# HOW TO COMPLETE THIS TASK
Below are records. Copy every line with "subsection" in it.

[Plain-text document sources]
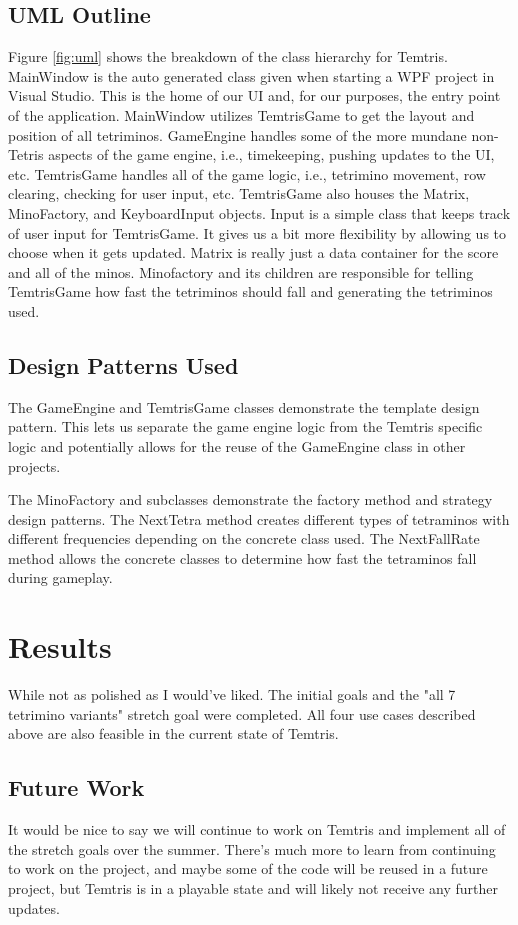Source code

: \documentclass[10pt,conference,onecolumn,compsoc]{IEEEtran}
\begin{document}
\subsection{UML Outline}
Figure \ref{fig:uml} shows the breakdown of the class hierarchy for Temtris. MainWindow is the auto generated class given when starting a WPF project in Visual Studio. This is the home of our UI and, for our purposes, the entry point of the application. MainWindow utilizes TemtrisGame to get the layout and position of all tetriminos. GameEngine handles some of the more mundane non-Tetris aspects of the game engine, i.e., timekeeping, pushing updates to the UI, etc. TemtrisGame handles all of the game logic, i.e., tetrimino movement, row clearing, checking for user input, etc. TemtrisGame also houses the Matrix, MinoFactory, and KeyboardInput objects. Input is a simple class that keeps track of user input for TemtrisGame. It gives us a bit more flexibility by allowing us to choose when it gets updated. Matrix is really just a data container for the score and all of the minos. Minofactory and its children are responsible for telling TemtrisGame how fast the tetriminos should fall and generating the tetriminos used.

\subsection{Design Patterns Used}
The GameEngine and TemtrisGame classes demonstrate the template design pattern. This lets us separate the game engine logic from the Temtris specific logic and potentially allows for the reuse of the GameEngine class in other projects.

The MinoFactory and subclasses demonstrate the factory method and strategy design patterns. The NextTetra method creates different types of tetraminos with different frequencies depending on the concrete class used. The NextFallRate method allows the concrete classes to determine how fast the tetraminos fall during gameplay.


\section{Results}
While not as polished as I would've liked. The initial goals and the "all 7 tetrimino variants" stretch goal were completed. All four use cases described above are also feasible in the current state of Temtris.

\subsection{Future Work}
It would be nice to say we will continue to work on Temtris and implement all of the stretch goals over the summer. There's much more to learn from continuing to work on the project, and maybe some of the code will be reused in a future project, but Temtris is in a playable state and will likely not receive any further updates.

\end{document}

# EXERCISE SOLUTION
\subsection{UML Outline}
\subsection{Design Patterns Used}
\subsection{Future Work}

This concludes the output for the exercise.